For companies looking for ways to engage more meaningfully with their external audiences and build bridges with the marginalized communities they serve, mentorship programs offer enormous opportunities to make an impact. When designed well, these programs not only help individuals reach their potential but can also help you establish your organization as an authentic and inclusive leader. The key is having the right approach, otherwise you’ll find the genuineness of your efforts in question.
One company that has connected the dots between its community mentorship program and its company mission of “elevating all people to create more justice, diversity, equity, and inclusion in this world” is the performance footwear brand SCARPA. While the company does not have a dedicated chief diversity officer, SCARPA’s North America DEI initiatives are led by Kim Miller, CEO of SCARPA, North America, and Melanie Hood, director of marketing and communications for SCARPA, North America. Through thoughtful steps, Miller, Hood, and their team formalized and launched the SCARPA Athlete Mentorship Initiative (SAMI) in 2020, which aims to create an inclusive space for climbing and outdoor athletes from marginalized communities and help these athletes reach their full potential.

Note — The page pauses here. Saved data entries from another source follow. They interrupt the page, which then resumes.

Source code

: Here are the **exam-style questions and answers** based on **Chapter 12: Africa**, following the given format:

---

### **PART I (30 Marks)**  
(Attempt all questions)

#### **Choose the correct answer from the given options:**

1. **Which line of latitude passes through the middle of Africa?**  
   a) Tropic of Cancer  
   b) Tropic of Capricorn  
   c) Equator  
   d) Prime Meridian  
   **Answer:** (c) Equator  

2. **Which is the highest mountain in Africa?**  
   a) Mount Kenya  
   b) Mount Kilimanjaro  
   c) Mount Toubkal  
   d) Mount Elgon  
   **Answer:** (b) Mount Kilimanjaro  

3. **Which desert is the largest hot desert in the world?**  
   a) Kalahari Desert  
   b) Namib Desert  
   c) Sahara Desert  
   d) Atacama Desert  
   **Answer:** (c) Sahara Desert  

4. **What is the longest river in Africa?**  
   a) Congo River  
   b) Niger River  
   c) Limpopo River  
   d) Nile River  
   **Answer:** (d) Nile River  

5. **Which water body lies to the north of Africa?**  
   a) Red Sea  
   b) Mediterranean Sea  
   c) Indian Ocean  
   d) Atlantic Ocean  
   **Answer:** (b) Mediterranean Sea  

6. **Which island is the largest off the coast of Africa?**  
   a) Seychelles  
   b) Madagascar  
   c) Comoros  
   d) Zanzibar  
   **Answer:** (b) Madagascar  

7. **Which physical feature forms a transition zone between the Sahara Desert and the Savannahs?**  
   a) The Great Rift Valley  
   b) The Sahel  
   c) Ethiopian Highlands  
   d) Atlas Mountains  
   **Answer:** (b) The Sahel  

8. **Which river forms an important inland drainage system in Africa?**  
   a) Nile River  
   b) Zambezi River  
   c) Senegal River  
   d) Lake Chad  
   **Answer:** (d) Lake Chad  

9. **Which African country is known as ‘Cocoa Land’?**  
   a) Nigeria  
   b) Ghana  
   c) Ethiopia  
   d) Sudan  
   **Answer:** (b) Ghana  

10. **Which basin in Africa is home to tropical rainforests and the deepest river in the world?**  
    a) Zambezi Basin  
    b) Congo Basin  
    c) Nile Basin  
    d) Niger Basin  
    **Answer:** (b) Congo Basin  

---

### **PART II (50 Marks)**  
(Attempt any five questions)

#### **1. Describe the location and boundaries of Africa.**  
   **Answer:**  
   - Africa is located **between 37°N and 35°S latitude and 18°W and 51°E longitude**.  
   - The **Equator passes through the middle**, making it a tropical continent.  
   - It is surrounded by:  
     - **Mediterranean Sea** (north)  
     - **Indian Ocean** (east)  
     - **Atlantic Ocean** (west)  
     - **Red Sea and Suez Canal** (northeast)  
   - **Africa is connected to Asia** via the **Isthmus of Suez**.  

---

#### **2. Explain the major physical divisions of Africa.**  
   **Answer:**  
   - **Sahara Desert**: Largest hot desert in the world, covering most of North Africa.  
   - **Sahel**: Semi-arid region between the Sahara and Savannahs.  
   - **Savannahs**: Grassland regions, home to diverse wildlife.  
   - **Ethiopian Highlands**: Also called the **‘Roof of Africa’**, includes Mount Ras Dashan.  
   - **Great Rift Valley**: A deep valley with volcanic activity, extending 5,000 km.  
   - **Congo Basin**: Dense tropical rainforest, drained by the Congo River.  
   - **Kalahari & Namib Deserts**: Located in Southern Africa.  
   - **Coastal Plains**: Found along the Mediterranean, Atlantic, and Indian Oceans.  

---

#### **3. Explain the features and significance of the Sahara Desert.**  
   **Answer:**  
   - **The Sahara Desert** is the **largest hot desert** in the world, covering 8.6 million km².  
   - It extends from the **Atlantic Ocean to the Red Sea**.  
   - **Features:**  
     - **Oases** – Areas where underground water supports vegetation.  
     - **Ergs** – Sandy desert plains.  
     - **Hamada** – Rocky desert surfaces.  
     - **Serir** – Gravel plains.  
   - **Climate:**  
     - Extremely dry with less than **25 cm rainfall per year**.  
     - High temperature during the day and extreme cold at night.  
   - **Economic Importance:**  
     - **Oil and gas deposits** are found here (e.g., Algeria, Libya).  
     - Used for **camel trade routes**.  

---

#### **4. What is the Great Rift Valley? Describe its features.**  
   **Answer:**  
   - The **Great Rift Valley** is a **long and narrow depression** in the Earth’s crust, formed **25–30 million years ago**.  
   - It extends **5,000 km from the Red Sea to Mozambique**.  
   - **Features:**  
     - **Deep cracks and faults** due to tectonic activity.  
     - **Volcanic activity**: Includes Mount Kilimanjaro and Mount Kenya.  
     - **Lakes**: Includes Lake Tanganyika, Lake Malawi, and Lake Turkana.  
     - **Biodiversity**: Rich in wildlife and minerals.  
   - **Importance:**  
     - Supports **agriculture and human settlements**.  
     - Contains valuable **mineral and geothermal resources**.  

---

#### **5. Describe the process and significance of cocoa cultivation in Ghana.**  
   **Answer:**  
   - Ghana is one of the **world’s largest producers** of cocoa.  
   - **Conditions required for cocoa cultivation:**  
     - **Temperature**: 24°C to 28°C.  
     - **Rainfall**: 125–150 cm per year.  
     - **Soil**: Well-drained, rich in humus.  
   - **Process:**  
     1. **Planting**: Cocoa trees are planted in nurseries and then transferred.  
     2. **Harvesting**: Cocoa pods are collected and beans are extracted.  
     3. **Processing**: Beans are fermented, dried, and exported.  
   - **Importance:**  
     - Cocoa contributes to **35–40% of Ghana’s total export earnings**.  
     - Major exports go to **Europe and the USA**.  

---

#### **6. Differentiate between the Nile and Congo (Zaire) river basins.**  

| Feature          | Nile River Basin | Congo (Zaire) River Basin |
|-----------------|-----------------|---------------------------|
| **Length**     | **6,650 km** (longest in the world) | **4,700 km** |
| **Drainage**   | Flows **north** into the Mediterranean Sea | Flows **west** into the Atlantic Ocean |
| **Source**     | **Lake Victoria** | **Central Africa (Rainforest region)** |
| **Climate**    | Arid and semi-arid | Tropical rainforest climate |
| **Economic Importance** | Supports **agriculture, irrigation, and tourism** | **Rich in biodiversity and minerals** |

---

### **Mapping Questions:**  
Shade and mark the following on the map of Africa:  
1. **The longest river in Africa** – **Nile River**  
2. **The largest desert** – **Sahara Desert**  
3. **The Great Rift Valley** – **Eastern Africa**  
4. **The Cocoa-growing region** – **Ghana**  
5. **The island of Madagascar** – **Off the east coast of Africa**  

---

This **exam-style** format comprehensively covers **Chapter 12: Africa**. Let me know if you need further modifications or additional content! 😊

“The biggest thing we wanted to make sure was that we weren’t tokenizing anyone,” says Hood. “We didn’t want to bring an athlete on just because of the community that they were part of.”
Instead, SCARPA chose mentees who were just a few steps away from achieving greatness in their sport and in their community — mentees such as Eddie Taylor who, along with a group of African Americans, was able to create and get funding for the Full Circle Everest Expedition, which became the first all-Black group to summit Mount Everest.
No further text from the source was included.